Blame it on Silly String and Ted Smith.
If you are not familiar with Silly String, then you should get some. You need to unravel some dignity yownself. Silly String comes in an aerosol can and squirts out as a brightly colored string. Choose from at least five colors.
The possibilities are so endless that British and American troops serving in Iraq have put it to quite unsilly use. The squirt it across alleys, doorways and anywhere else they think the trip-wire trigger of a booby trap might have been stretched in their path. The Silly String squirts out as a “foamable resinous composition,” according to its patent holder. So light and visible, the string drifts down and catches the trip wire, revealing its presence to troops without triggering the explosive device.
Ted Smith’s mind imagined the possibilities at the Dec. 18 Rotary meeting when youngsters from South Panola were hosted as guests. Each young guest had four Batesville Rotators as hosts for the event. Ted Smith’s young charge apparently received a can or two of Silly String among her largesse.
Soon Smith was leading the girl across the room, his hands guiding hers in blasting away with the Silly String at other unsuspecting Rotators and their charges. So taken was Smith with the reach of his newfound toy that he even made photos of some victims. He had such a good time at the expense of his fellow Rotators that by the end of that meeting, a cabal had coalesced to plot retaliation.
The plot was sprung at the next meeting. By Jan. 8. Smith probably thought that he was the only one who remembered his shenanigans three weeks earlier. He walked through the room, handing out photos of his Silly String victims of Dec. 18, completely unaware that concealed on the persons of five plotting Rotators in the room were fully loaded cans of Silly String, each of a different color, of course.
When Smith finally sat down to eat his meal, the five conspirators arose and meandered towards their unsuspecting victim, Silly String cans concealed in pockets and palms.
In concert they released their barrage of that “foamable resinous composition” in five colors from that many directions. Within seconds Smith had disappeared under a stringy shroud of the stuff.
Later in the meeting, Smith admitted that the Silly String assault caught him by surprise.
“I’ve never been one-upped before,” Smith announced to his fellow Rotaters as the meeting neared its end.
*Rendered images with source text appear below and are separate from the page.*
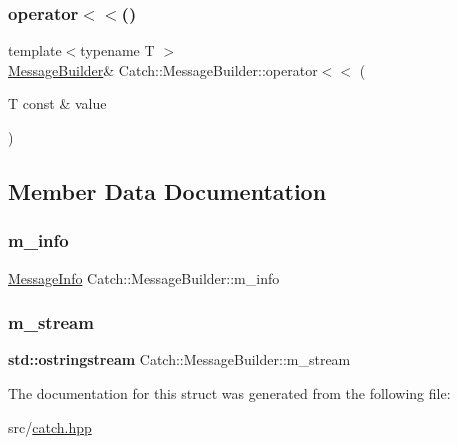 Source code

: \subsubsection{\texorpdfstring{operator$<$$<$()}{operator<<()}}
{\footnotesize\ttfamily template$<$typename T $>$ \\
\hyperlink{struct_catch_1_1_message_builder}{Message\+Builder}\& Catch\+::\+Message\+Builder\+::operator$<$$<$ (\begin{DoxyParamCaption}\item[{T const \&}]{value }\end{DoxyParamCaption})\hspace{0.3cm}{\ttfamily [inline]}}



\subsection{Member Data Documentation}
\mbox{\label{struct_catch_1_1_message_builder_a979f1c2b36d78f80ee275bfa5ba0209f}} 
\subsubsection{\texorpdfstring{m\+\_\+info}{m\_info}}
{\footnotesize\ttfamily \hyperlink{struct_catch_1_1_message_info}{Message\+Info} Catch\+::\+Message\+Builder\+::m\+\_\+info}

\mbox{\label{struct_catch_1_1_message_builder_a6488ab0cc4ea52affc9c0612c7c5df6b}} 
\subsubsection{\texorpdfstring{m\+\_\+stream}{m\_stream}}
{\footnotesize\ttfamily \textbf{ std\+::ostringstream} Catch\+::\+Message\+Builder\+::m\+\_\+stream}



The documentation for this struct was generated from the following file\+:\begin{DoxyCompactItemize}
\item 
src/\hyperlink{catch_8hpp}{catch.\+hpp}\end{DoxyCompactItemize}
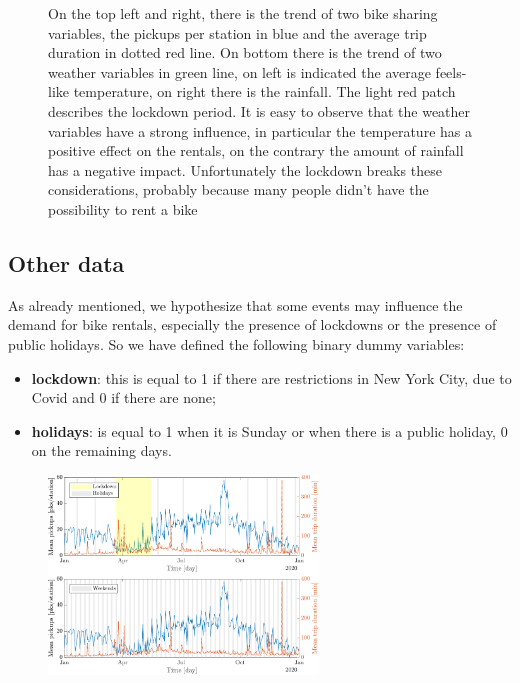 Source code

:\begin{figure}[h!]
	\quad
	\caption{On the top left and right, there is the trend of two bike sharing variables, the pickups per station in blue and the average trip duration in dotted red line. On bottom there is the trend of two weather variables in green line, on left is indicated the average feels-like temperature, on right there is the rainfall. The light red patch describes the lockdown period. It is easy to observe that the weather variables have a strong influence, in particular the temperature has a positive effect on the rentals, on the contrary the amount of rainfall has a negative impact. Unfortunately the lockdown breaks these considerations, probably because many people didn't have the possibility to rent a bike}
\end{figure}

\subsection{Other data}
As already mentioned, we hypothesize that some events may influence the demand for bike rentals, especially the presence of lockdowns or the presence of public holidays. So we have defined the following binary dummy variables:
\begin{itemize}
	\item \textbf{lockdown}: this is equal to \num{1} if there are restrictions in New York City, due to Covid and \num{0} if there are none;
	\item \textbf{holidays}: is equal to \num{1} when it is Sunday or when there is a public holiday, \num{0} on the remaining days.
\end{itemize}

\begin{figure}[h!]
	\centering
	\includegraphics[height = 200px]{Images/Dataset description/Chosen/Trend}
\end{figure} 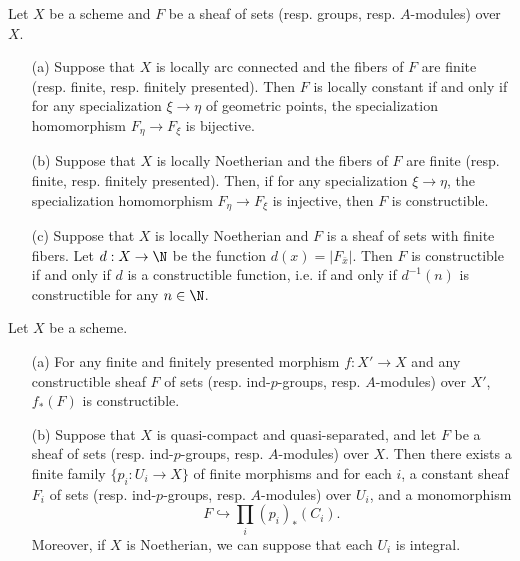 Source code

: \begin{proposition}
Let $X$ be a scheme and $F$ be a sheaf of sets (resp. groups, resp. $A$-modules) over $X$.
\begin{enumerate}
    \item[(a)] Suppose that $X$ is locally arc connected and the fibers of $F$ are finite (resp. finite, resp. finitely presented). Then $F$ is locally constant if and only if for any specialization $\xi\to\eta$ of geometric points, the specialization homomorphism $F_\eta\to F_\xi$ is bijective.
    \item[(b)] Suppose that $X$ is locally Noetherian and the fibers of $F$ are finite (resp. finite, resp. finitely presented). Then, if for any specialization $\xi\to\eta$, the specialization homomorphism $F_\eta\to F_\xi$ is injective, then $F$ is constructible.
    \item[(c)] Suppose that $X$ is locally Noetherian and $F$ is a sheaf of sets with finite fibers. Let $d:X\to\N$ be the function $d(x)=|F_{\bar{x}}|$. Then $F$ is constructible if and only if $d$ is a constructible function, i.e. if and only if $d^{-1}(n)$ is constructible for any $n\in\N$.
\end{enumerate}
\end{proposition}

\begin{proposition}\label{scheme etale constructible iff embedded into direct image}
Let $X$ be a scheme.
\begin{enumerate}
    \item[(a)] For any finite and finitely presented morphism $f:X'\to X$ and any constructible sheaf $F$ of sets (resp. ind-$p$-groups, resp. $A$-modules) over $X'$, $f_*(F)$ is constructible.
    \item[(b)] Suppose that $X$ is quasi-compact and quasi-separated, and let $F$ be a sheaf of sets (resp. ind-$p$-groups, resp. $A$-modules) over $X$. Then there exists a finite family $\{p_i:U_i\to X\}$ of finite morphisms and for each $i$, a constant sheaf $F_i$ of sets (resp. ind-$p$-groups, resp. $A$-modules) over $U_i$, and a monomorphism
    \[F\hookrightarrow \prod_i(p_i)_*(C_i).\]
    Moreover, if $X$ is Noetherian, we can suppose that each $U_i$ is integral.
\end{enumerate}
\end{proposition}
It was a rare concession from a man whose timing and creativity for mirth has seldom been surpassed.
It was also a lie.
Smith may have been lying to himself and his to fellow Rotators or just to his fellow Rotators, but by now all parties involved have figured that he is not through nor has he forgotten.
By that afternoon Smith’s fertile mind was no doubt churning out the possibilities of one-upping Tuesday’s one-uppityness.
And no doubt we will enjoy further unraveling.